**Exercise description:** Find each line below where the word "pulse" occurs, and copy it.

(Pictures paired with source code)

###

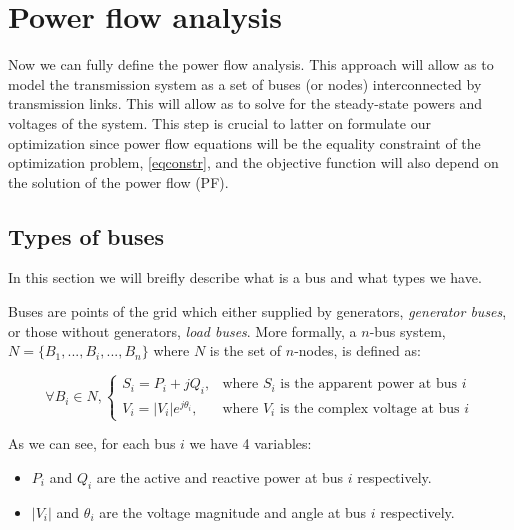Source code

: \documentclass[a4paper,11pt, titlepage, twoside]{article}
\begin{document}
\section{Power flow analysis} \label{fulltransmission}

Now we can fully define the power flow analysis.  This approach will allow as to model the transmission system as a set of buses (or nodes)
interconnected by transmission links. This will allow as to solve for the steady-state powers and voltages of the system. This step is crucial to latter on
formulate our optimization since power flow equations will be the equality constraint of the optimization problem, \ref{eqconstr}, and the objective function will also depend on the solution of the power flow (PF).

\subsection{Types of buses}

In this section we will breifly describe what is a bus and what types we have.\par
Buses are points of the grid which either supplied by generators, \textit{generator buses}, or those without generators, \textit{load buses}. More formally, a $n$-bus system, $N=\{B_1,...,B_i,...,B_n\}$ where $N$ is the set of $n$-nodes, is defined as:

\begin{equation}
    \forall B_i \in N,
    \begin{cases}
        S_i = P_i + jQ_i, & \text{where } S_i \text{ is the apparent power at bus } i \\
        V_i = |V_i|e^{j\theta_i}, & \text{where } V_i \text{ is the complex voltage at bus } i
    \end{cases}
\end{equation}

As we can see, for each bus $i$ we have 4 variables:

\begin{itemize}
    \item $P_i$ and $Q_i$ are the active and reactive power at bus $i$ respectively.
    \item $|V_i|$ and $\theta_i$ are the voltage magnitude and angle at bus $i$ respectively.
\end{itemize}
\end{document}
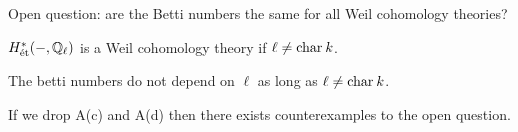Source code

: \documentclass[12pt]{article}
\begin{document}
\begin{remark}
Open question: are the Betti numbers the same for all Weil cohomology theories?
\end{remark}

\begin{theorem}
$H^*_{\text{\'{e}t}}(-, \mathbb{Q}_\ell)$ is a Weil cohomology theory if $\ell \neq \mathrm{char} \: k$. 
\end{theorem}

\begin{theorem}
The \etale betti numbers do not depend on $\ell$ as long as $\ell \neq \mathrm{char} \: k$.
\end{theorem}

\begin{proposition}
If we drop A(c) and A(d) then there exists counterexamples to the open question. 
\end{proposition}
\end{document}
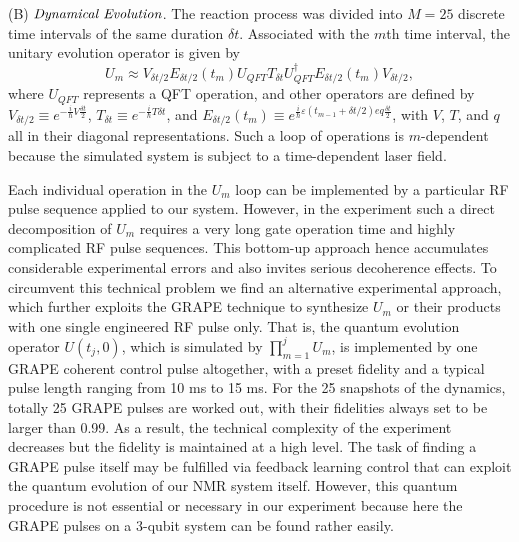 \documentclass[prl,twocolumn,showpacs]{revtex4}
\begin{document}
(B) $\emph{Dynamical Evolution}$. The reaction process was divided into $M=25$ discrete time intervals of the same duration $\delta t$.
Associated with the $m$th time interval, the unitary evolution operator is given by
\begin{equation}
U_m\approx V_{\delta t/2}{E}_{\delta t/2}(t_m)U_{QFT}T_{\delta t}U_{QFT}^{\dagger}{E}_{\delta t/2}(t_{m}){V}_{\delta t/2},
\end{equation}
where $U_{QFT}$ represents a QFT operation, and other operators are defined by ${V}_{\delta t/2}\equiv e^{-\frac{i}{\hbar}{V}\frac{\delta t}{2}}$, ${T}_{\delta t} \equiv e^{-\frac{i}{\hbar}{T}\delta t}$, and ${E}_{\delta t/2}(t_m)\equiv e^{\frac{i}{\hbar}\varepsilon(t_{m-1}+\delta t/2) e q\frac{\delta t}{2}}$, with $V$, $T$, and $q$ all in their diagonal representations.  Such a loop of operations is $m$-dependent because the simulated system is subject to a time-dependent laser field.

Each individual operation in the $U_m$ loop  can be implemented by a particular RF pulse sequence applied to our system. However, in the experiment such a direct decomposition of $U_m$ requires a very long gate operation time and highly complicated RF pulse sequences. This bottom-up approach hence accumulates considerable experimental errors and
also invites serious decoherence effects. To circumvent this technical problem we find an alternative experimental approach, which further
exploits the GRAPE technique to synthesize $U_m$ or their products with one single engineered RF pulse only. That is, the quantum evolution operator $U(t_j, 0)$, which is simulated by $\prod_{m=1}^{j}U_m$, is implemented by one GRAPE coherent control pulse altogether, with a preset fidelity and a typical pulse length ranging from 10 ms to 15 ms.  For the 25 snapshots of the dynamics, totally 25 GRAPE pulses are worked out, with their fidelities always set to be larger than 0.99.  As a result, the technical complexity of the experiment decreases but the fidelity is maintained at a high level.  The task of finding a GRAPE pulse itself may be fulfilled via feedback learning control \cite{rabitz} that can exploit the quantum evolution of our NMR system itself.  However, this quantum procedure is not essential or necessary in our experiment because here the GRAPE pulses on a 3-qubit system can be found rather easily.
\end{document}
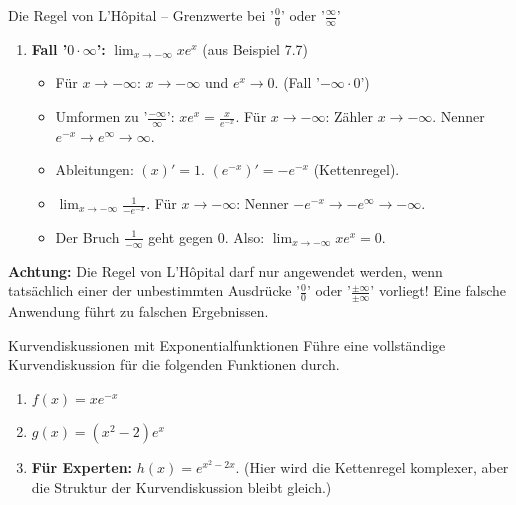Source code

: \begin{infoboxumgebung}{Die Regel von L'Hôpital – Grenzwerte bei '$\frac{0}{0}$' oder '$\frac{\infty}{\infty}$'}
\begin{enumerate}
    \item \textbf{Fall '$0 \cdot \infty$':} $\lim_{x \to -\infty} x e^x$ (aus Beispiel 7.7)
        \begin{itemize}
            \item Für $x \to -\infty$: $x \to -\infty$ und $e^x \to 0$. (Fall '$-\infty \cdot 0$')
            \item Umformen zu '$\frac{-\infty}{\infty}$': $x e^x = \frac{x}{e^{-x}}$. Für $x \to -\infty$: Zähler $x \to -\infty$. Nenner $e^{-x} \to e^{\infty} \to \infty$.
            \item Ableitungen: $(x)' = 1$. $(e^{-x})' = -e^{-x}$ (Kettenregel).
            \item $\lim_{x \to -\infty} \frac{1}{-e^{-x}}$. Für $x \to -\infty$: Nenner $-e^{-x} \to -e^{\infty} \to -\infty$.
            \item Der Bruch $\frac{1}{-\infty}$ geht gegen $0$. Also: $\lim_{x \to -\infty} x e^x = 0$.
        \end{itemize}
\end{enumerate}
\textbf{Achtung:} Die Regel von L'Hôpital darf nur angewendet werden, wenn tatsächlich einer der unbestimmten Ausdrücke '$\frac{0}{0}$' oder '$\frac{\pm\infty}{\pm\infty}$' vorliegt! Eine falsche Anwendung führt zu falschen Ergebnissen.
\end{infoboxumgebung}


\begin{aufgabenumgebung}{Kurvendiskussionen mit Exponentialfunktionen}
Führe eine vollständige Kurvendiskussion für die folgenden Funktionen durch.
\begin{enumerate}
    \item $f(x) = x e^{-x}$
    \item $g(x) = (x^2-2)e^x$
    \item \textbf{Für Experten:} $h(x) = e^{x^2-2x}$. (Hier wird die Kettenregel komplexer, aber die Struktur der Kurvendiskussion bleibt gleich.)
\end{enumerate}
\end{aufgabenumgebung}

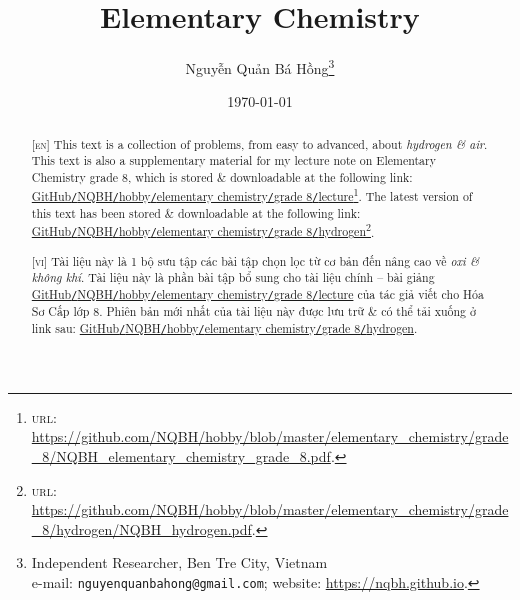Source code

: \documentclass{article}
\title{Elementary Chemistry}
\author{Nguyễn Quản Bá Hồng\footnote{Independent Researcher, Ben Tre City, Vietnam\\e-mail: \texttt{nguyenquanbahong@gmail.com}; website: \url{https://nqbh.github.io}.}}
\date{\today}
\begin{document}
\maketitle
\begin{abstract}
	\textsc{[en]} This text is a collection of problems, from easy to advanced, about \textit{hydrogen \& air}. This text is also a supplementary material for my lecture note on Elementary Chemistry grade 8, which is stored \& downloadable at the following link: \href{https://github.com/NQBH/hobby/blob/master/elementary_chemistry/grade_8/NQBH_elementary_chemistry_grade_8.pdf}{GitHub\texttt{/}NQBH\texttt{/}hobby\texttt{/}elementary chemistry\texttt{/}grade 8\texttt{/}lecture}\footnote{\textsc{url}: \url{https://github.com/NQBH/hobby/blob/master/elementary_chemistry/grade_8/NQBH_elementary_chemistry_grade_8.pdf}.}. The latest version of this text has been stored \& downloadable at the following link: \href{https://github.com/NQBH/hobby/blob/master/elementary_chemistry/grade_8/hydrogen/NQBH_hydrogen.pdf}{GitHub\texttt{/}NQBH\texttt{/}hobby\texttt{/}elementary chemistry\texttt{/}grade 8\texttt{/}hydrogen}\footnote{\textsc{url}: \url{https://github.com/NQBH/hobby/blob/master/elementary_chemistry/grade_8/hydrogen/NQBH_hydrogen.pdf}.}.
	\vspace{2mm}
	
	\textsc{[vi]} Tài liệu này là 1 bộ sưu tập các bài tập chọn lọc từ cơ bản đến nâng cao về \textit{oxi \& không khí}. Tài liệu này là phần bài tập bổ sung cho tài liệu chính -- bài giảng \href{https://github.com/NQBH/hobby/blob/master/elementary_chemistry/grade_8/NQBH_elementary_chemistry_grade_8.pdf}{GitHub\texttt{/}NQBH\texttt{/}hobby\texttt{/}elementary chemistry\texttt{/}grade 8\texttt{/}lecture} của tác giả viết cho Hóa Sơ Cấp lớp 8. Phiên bản mới nhất của tài liệu này được lưu trữ \& có thể tải xuống ở link sau: \href{https://github.com/NQBH/hobby/blob/master/elementary_chemistry/grade_8/hydrogen/NQBH_hydrogen.pdf}{GitHub\texttt{/}NQBH\texttt{/}hobby\texttt{/}elementary chemistry\texttt{/}grade 8\texttt{/}hydrogen}.
\end{abstract}
\tableofcontents
\newpage

\end{document}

###

**Solution to this exercise:**
Each individual operation in the $U_m$ loop  can be implemented by a particular RF pulse sequence applied to our system. However, in the experiment such a direct decomposition of $U_m$ requires a very long gate operation time and highly complicated RF pulse sequences. This bottom-up approach hence accumulates considerable experimental errors and
exploits the GRAPE technique to synthesize $U_m$ or their products with one single engineered RF pulse only. That is, the quantum evolution operator $U(t_j, 0)$, which is simulated by $\prod_{m=1}^{j}U_m$, is implemented by one GRAPE coherent control pulse altogether, with a preset fidelity and a typical pulse length ranging from 10 ms to 15 ms.  For the 25 snapshots of the dynamics, totally 25 GRAPE pulses are worked out, with their fidelities always set to be larger than 0.99.  As a result, the technical complexity of the experiment decreases but the fidelity is maintained at a high level.  The task of finding a GRAPE pulse itself may be fulfilled via feedback learning control \cite{rabitz} that can exploit the quantum evolution of our NMR system itself.  However, this quantum procedure is not essential or necessary in our experiment because here the GRAPE pulses on a 3-qubit system can be found rather easily.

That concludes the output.